Content starts
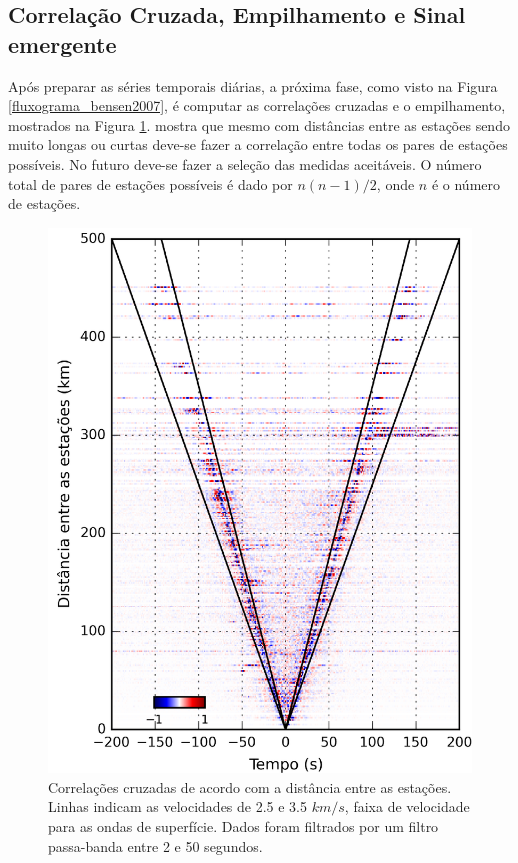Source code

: \subsection{Correlação Cruzada, Empilhamento e  Sinal emergente}

Após preparar as séries temporais diárias, a próxima fase, como visto na Figura \ref{fluxograma_bensen2007}, é computar as correlações cruzadas e o empilhamento, mostrados na Figura \ref{correlacao_cruzada}. \cite{bensen_processing_2007} mostra que mesmo com distâncias entre as estações sendo muito longas ou curtas deve-se fazer a correlação entre todas os pares de estações possíveis. No futuro deve-se fazer a seleção das medidas aceitáveis. O número total de pares de estações possíveis é dado por $n(n-1)/2$, onde $n$ é o número de estações.

\begin{figure}[!ht]
\centering
\includegraphics[scale=0.2]{Figs/correlaca_cruzada.png}
\caption[Correlações cruzadas de acordo com a distância entre as estações utilizadas neste trabalho, Tabela \ref{tabelaDATAcorr} (Anexo 3).]{Correlações cruzadas de acordo com a distância entre as estações. Linhas indicam as velocidades de 2.5 e 3.5 $km/s$, faixa de velocidade para as ondas de superfície. Dados foram filtrados por um filtro passa-banda entre 2 e 50 segundos.}
\label{correlacao_cruzada}
\end{figure}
Content ends
# WHAT YOU NEED TO DO
Output every entry verbatim. Pictures do not belong in the copy.

# TASK ANSWER
Source code

: \subsection{Correlação Cruzada, Empilhamento e  Sinal emergente}

Após preparar as séries temporais diárias, a próxima fase, como visto na Figura \ref{fluxograma_bensen2007}, é computar as correlações cruzadas e o empilhamento, mostrados na Figura \ref{correlacao_cruzada}. \cite{bensen_processing_2007} mostra que mesmo com distâncias entre as estações sendo muito longas ou curtas deve-se fazer a correlação entre todas os pares de estações possíveis. No futuro deve-se fazer a seleção das medidas aceitáveis. O número total de pares de estações possíveis é dado por $n(n-1)/2$, onde $n$ é o número de estações.

\begin{figure}[!ht]
\centering
\includegraphics[scale=0.2]{Figs/correlaca_cruzada.png}
\caption[Correlações cruzadas de acordo com a distância entre as estações utilizadas neste trabalho, Tabela \ref{tabelaDATAcorr} (Anexo 3).]{Correlações cruzadas de acordo com a distância entre as estações. Linhas indicam as velocidades de 2.5 e 3.5 $km/s$, faixa de velocidade para as ondas de superfície. Dados foram filtrados por um filtro passa-banda entre 2 e 50 segundos.}
\label{correlacao_cruzada}
\end{figure}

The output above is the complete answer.